If you must write a profiler, let me suggest you use a good one (Zoom) as your model, not a bad one (gprof).
These are its characteristics.
There are two phases. First is the data-gathering phase:
When it takes a sample, it reads the whole call stack, not just the program counter.
It can take samples even when the process is blocked due to I/O, sleep, or anything else.
You can turn sampling on/off, so as to only take samples during times you care about. For example, while waiting for the user to type something, it is pointless to be sampling.
Second is the data-presentation phase.
What you have is a collection of stack samples, where a stack sample is a vector of memory addresses, which are almost all return addresses.
Each return address indicates a line of code in a function, unless it's in some system routine you don't have symbolic information for.
The key piece of useful information is residency fraction (usually expressed as a percent).
If there are a total of m stack samples, and line of code L is present anywhere on n of the samples, then its residency fraction is n/m.
This is true even if L appears more that once on a sample, that is still just one sample it appears on.
The importance of residency fraction is it directly indicates what fraction of time statement L is responsible for.
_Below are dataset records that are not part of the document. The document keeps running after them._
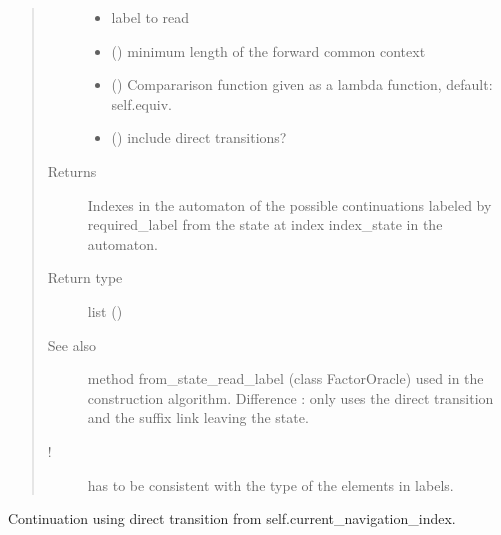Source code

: \documentclass[letterpaper,10pt,english]{sphinxmanual}
\begin{document}
\begin{fulllineitems}
\begin{fulllineitems}
\begin{quote}
\begin{description}
\begin{itemize}
\item {} 
 \textendash{} label to read

\item {} 
 () \textendash{} minimum length of the forward common context

\item {} 
 () \textendash{} Compararison function given as a lambda function, default: self.equiv.

\item {} 
 () \textendash{} include direct transitions?

\end{itemize}

\item[{Returns}] \leavevmode
Indexes in the automaton of the possible continuations labeled by required\_label from the state at index index\_state in the automaton.

\item[{Return type}] \leavevmode
list ()

\item[{See also}] \leavevmode
method from\_state\_read\_label (class FactorOracle) used in the construction algorithm. Difference : only uses the direct transition and the suffix link leaving the state.

\item[{!}] \leavevmode
{} has to be consistent with the type of the elements in labels.

\end{description}\end{quote}

\end{fulllineitems}


\begin{fulllineitems}
\label{\detokenize{index:Model.FactorOracle.follow_continuation_using_transition}}
Continuation using direct transition from self.current\_navigation\_index.


\end{fulllineitems}
\end{fulllineitems}
\end{document}
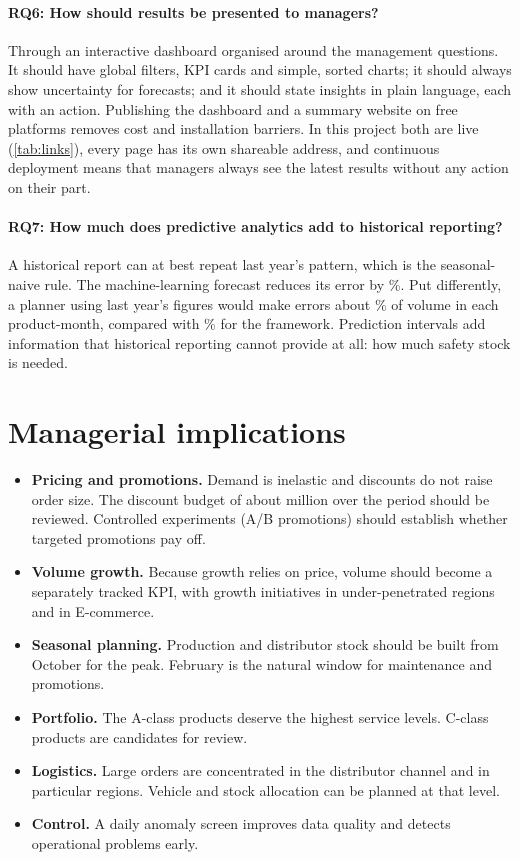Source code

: \paragraph{RQ6: How should results be presented to managers?}
Through an interactive dashboard organised around the management questions. It should have global filters,
KPI cards and simple, sorted charts; it should always show uncertainty for forecasts; and it should state
insights in plain language, each with an action. Publishing the dashboard and a summary website on free
platforms removes cost and installation barriers. In this project both are live (\cref{tab:links}), every page
has its own shareable address, and continuous deployment means that managers always see the latest results
without any action on their part.

\paragraph{RQ7: How much does predictive analytics add to historical reporting?}
A historical report can at best repeat last year's pattern, which is the seasonal-naive rule. The
machine-learning forecast reduces its error by \GainVsSNaive\%. Put differently, a planner using last year's
figures would make errors about \SNaiveWAPE\% of volume in each product-month, compared with \BestRegWAPE\% for
the framework. Prediction intervals add information that historical reporting cannot provide at all: how much
safety stock is needed.

\section{Managerial implications}
\begin{itemize}
  \item \textbf{Pricing and promotions.} Demand is inelastic and discounts do not raise order size. The discount
        budget of about \BDT\DiscountCost million over the period should be reviewed. Controlled experiments
        (A/B promotions) should establish whether targeted promotions pay off.
  \item \textbf{Volume growth.} Because growth relies on price, volume should become a separately tracked KPI,
        with growth initiatives in under-penetrated regions and in E-commerce.
  \item \textbf{Seasonal planning.} Production and distributor stock should be built from October for the
        \PeakMonth peak. February is the natural window for maintenance and promotions.
  \item \textbf{Portfolio.} The A-class products deserve the highest service levels. C-class products are
        candidates for review.
  \item \textbf{Logistics.} Large orders are concentrated in the distributor channel and in particular regions.
        Vehicle and stock allocation can be planned at that level.
  \item \textbf{Control.} A daily anomaly screen improves data quality and detects operational problems early.
\end{itemize}

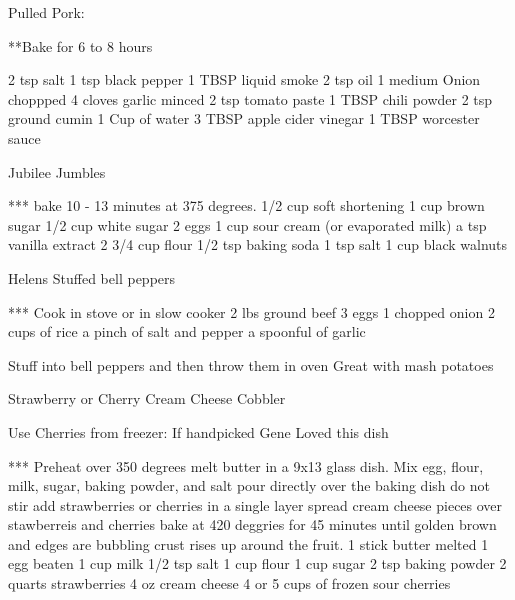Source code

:Pulled Pork: 

**Bake for 6 to 8 hours

2 tsp salt 
1 tsp black pepper
1 TBSP liquid smoke
2 tsp oil 
1 medium Onion choppped
4 cloves garlic minced
2 tsp tomato paste 
1 TBSP chili powder
2 tsp ground cumin
1 Cup of water
3 TBSP apple cider vinegar
1 TBSP worcester sauce

Jubilee Jumbles 

*** bake 10 - 13 minutes at 375 degrees.  
1/2 cup soft shortening 
1 cup brown sugar 
1/2 cup white sugar
2 eggs
1 cup sour cream (or evaporated milk)
a tsp vanilla extract
2 3/4 cup flour 
1/2 tsp baking soda
1 tsp salt 
1 cup black walnuts 

Helens Stuffed bell peppers 

*** Cook in stove or in slow cooker
2 lbs ground beef 
3 eggs 
1 chopped onion 
2 cups of rice 
a pinch of salt and pepper 
a spoonful of garlic 
 

Stuff into bell peppers and then throw them in oven 
Great with mash potatoes

Strawberry or Cherry Cream Cheese Cobbler

Use Cherries from freezer: If handpicked 
Gene Loved this dish


*** Preheat over 350 degrees melt butter in a 9x13 glass dish. 
Mix egg, flour, milk, sugar, baking powder, and salt pour directly over the baking dish do not stir
add strawberries or cherries in a single layer spread cream cheese pieces over stawberreis and cherries 
bake at 420 deggries for 45 minutes until golden brown and edges are bubbling crust rises up around the fruit.  
1 stick butter melted
1 egg beaten 
1 cup milk 
1/2 tsp salt 
1 cup flour 
1 cup sugar 
2 tsp baking powder
2 quarts strawberries 
4 oz cream cheese
4 or 5 cups of frozen sour cherries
If you have taken m=1000 samples, and L appears on n=300 of them, then L's residency fraction is 300/1000 or 30%.
This means that if L could be removed, total time would decrease by 30%.
It is typically known as inclusive percent.
You can determine residency fraction not just for lines of code, but for anything else you can describe. For example, line of code L is inside some function F.
So you can determine the residency fraction for functions, as opposed to lines of code.
That would give you inclusive percent by function.
You could look at function pairs, like on what fraction of samples do you see function F calling function G.
That would give you the information that makes up call graphs.
There are all kinds of information you can get out of the stack samples.
One that is often seen is a "butterfly view", where you have a "focus" on one line L or function F, and on one side you show all the lines or functions immediately above it in the stack samples, and on the other side all the lines of functions immediately below it.
On each of these, you can show the residency fraction.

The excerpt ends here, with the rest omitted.